A promise I made to myself this year was to write more often.
I struggle with time management, and find myself yearning for time to write. In the same way I yearn for time to exercise, time to meditate, time to spend with my teenage son, my elderly father, perhaps even my husband of 18 years. (We rarely see one another: Absence Makes the Heart Grow Fonder…)
My job takes up the biggest chunk of my time.
I work 40+ hours a week; I commute 4 to 5 days a week to a small community based hospital in the beautiful gateway area to Oregon’s majestic Mt. Hood.
In my “off” hours, I tend to the needs of my 82 year old father who has been experiencing a rapid decline in his health this year.
I have one offspring: an amazing 16 year old son who is already staring to tour college campuses. He will be spending 2 months of the upcoming summer volunteering in a Spanish language immersion program, Amigos International.
I would like to spend as much time with my boy as I can this year… before I know it, he will be spreading his wings. Far, far away from Portland.
So, lacking the time and mental wherewithal to actually collect my thoughts and write, I have started making lists. Lists, and snippets. Lists, and snippets, on scraps of paper, which are then crammed into old journals and notebooks.
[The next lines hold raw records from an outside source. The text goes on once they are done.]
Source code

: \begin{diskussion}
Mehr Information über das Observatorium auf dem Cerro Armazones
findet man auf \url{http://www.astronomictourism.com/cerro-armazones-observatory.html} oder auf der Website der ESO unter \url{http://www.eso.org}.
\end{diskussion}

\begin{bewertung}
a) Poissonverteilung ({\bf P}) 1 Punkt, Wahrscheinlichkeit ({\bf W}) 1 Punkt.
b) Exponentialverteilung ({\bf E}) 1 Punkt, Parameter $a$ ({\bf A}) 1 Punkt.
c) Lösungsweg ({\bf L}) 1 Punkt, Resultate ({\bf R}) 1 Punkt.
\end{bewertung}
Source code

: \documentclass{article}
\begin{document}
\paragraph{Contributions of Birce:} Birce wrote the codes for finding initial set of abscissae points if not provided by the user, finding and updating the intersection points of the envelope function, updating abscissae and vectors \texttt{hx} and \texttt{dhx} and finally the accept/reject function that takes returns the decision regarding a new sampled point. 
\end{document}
Sometimes, I will wake up in the wee hours of the night, and scrawl out a list, or even just a few words that I hope will jog my memory when I find them again.
If I am lucky, I will remember to go hunting for things when I do find a few open moments. And sometimes as I search, I come across old drawings or letters that fit in nicely with the current theme.
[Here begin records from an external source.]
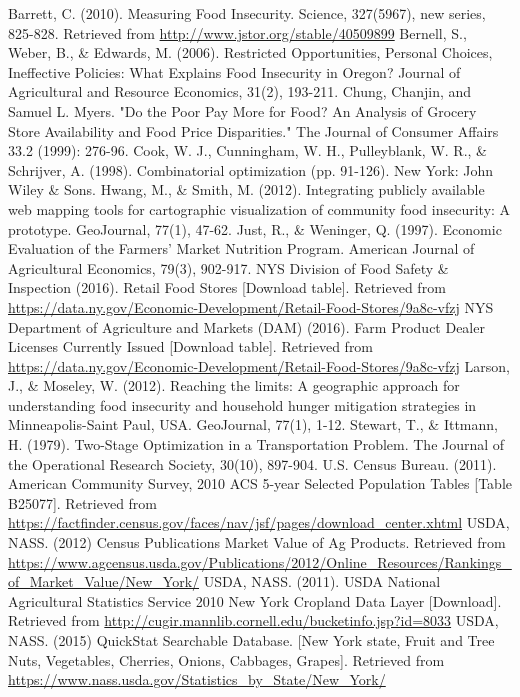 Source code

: \documentclass{report}
\begin{document}
\begin{thebibliography}{99}
Barrett, C. (2010). Measuring Food Insecurity. Science, 327(5967), new series, 825-828. Retrieved from \url{http://www.jstor.org/stable/40509899}
Bernell, S., Weber, B., {\&} Edwards, M. (2006). Restricted Opportunities, Personal Choices, Ineffective Policies: What Explains Food Insecurity in Oregon? Journal of Agricultural and Resource Economics, 31(2), 193-211. 
 Chung, Chanjin, and Samuel L. Myers. "Do the Poor Pay More for Food? An Analysis of Grocery Store Availability and Food Price Disparities." The Journal of Consumer Affairs 33.2 (1999): 276-96.
 Cook, W. J., Cunningham, W. H., Pulleyblank, W. R.,  {\&}  Schrijver, A. (1998). Combinatorial optimization (pp. 91-126). New York: John Wiley  {\&}  Sons.
 Hwang, M., {\&} Smith, M. (2012). Integrating publicly available web mapping tools for cartographic visualization of community food insecurity: A prototype. GeoJournal, 77(1), 47-62.
 Just, R., {\&} Weninger, Q. (1997). Economic Evaluation of the Farmers' Market Nutrition Program. American Journal of Agricultural Economics, 79(3), 902-917.
 NYS Division of Food Safety {\&} Inspection (2016). Retail Food Stores [Download table]. Retrieved from \url{https://data.ny.gov/Economic-Development/Retail-Food-Stores/9a8c-vfzj}
 NYS Department of Agriculture and Markets (DAM) (2016). Farm Product Dealer Licenses Currently Issued [Download table]. Retrieved from \url{https://data.ny.gov/Economic-Development/Retail-Food-Stores/9a8c-vfzj}
 Larson, J., {\&} Moseley, W. (2012). Reaching the limits: A geographic approach for understanding food insecurity and household hunger mitigation strategies in Minneapolis-Saint Paul, USA. GeoJournal, 77(1), 1-12.
 Stewart, T., {\&} Ittmann, H. (1979). Two-Stage Optimization in a Transportation Problem. The Journal of the Operational Research Society, 30(10), 897-904.
 U.S. Census Bureau. (2011). American Community Survey, 2010 ACS 5-year Selected Population Tables [Table B25077]. Retrieved from \url{https://factfinder.census.gov/faces/nav/jsf/pages/download_center.xhtml}
 USDA, NASS. (2012) Census Publications Market Value of Ag Products. Retrieved from \url{https://www.agcensus.usda.gov/Publications/2012/Online_Resources/Rankings_of_Market_Value/New_York/}
 USDA, NASS. (2011). USDA National Agricultural Statistics Service 2010 New York Cropland Data Layer [Download]. Retrieved from \url{http://cugir.mannlib.cornell.edu/bucketinfo.jsp?id=8033}
 USDA, NASS. (2015) QuickStat Searchable Database. [New York state, Fruit and Tree Nuts, Vegetables, Cherries, Onions, Cabbages, Grapes]. Retrieved from \url{https://www.nass.usda.gov/Statistics_by_State/New_York/}

\end{thebibliography}
\end{document}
(Today’s theme involves obstacles, writing techniques, and: birds.)
This is a drawing that I made in my early twenties…. long before I met my love and life partner, Mr. Blitch. This is hilarious if you have met Blitch, because he is a long, tall, drink of water. And only very slightly goofy. And, he loves birds.
Here is an example of some Blitch clay art:
And here is an example of a late night list…
These are my thoughts:
1) I didn’t clean the chicken coop this weekend
2) I want to take tap dancing lessons
3) I stink
4) or maybe it’s the old Labrador lying next to me that stinks
5) my cat sometimes slobbers when she purrs
6) kitty spittle
7) I have a big long day ahead of me at work today
8) if I had just gotten up at 3, I could have finished the dishes from yesterday
9) I need to call my dad’s doctor and tell them that his BPs have been 200s over 90s sitting
And 100s over 60s standing
10) I forgot to buy cat food both times I went grocery shopping over the weekend
11) I need to try and get replacement birth control since I still can’t find the 2 month supply I misplaced
12) if I go back to sleep now, I can nap for 45 minutes before I have to actually get out of bed
In an effort to formalize and revitalize my writing efforts, I went out and picked up a copy of one of my *favorite* books on writing, by one of my *favorite* writers, Anne Lamott.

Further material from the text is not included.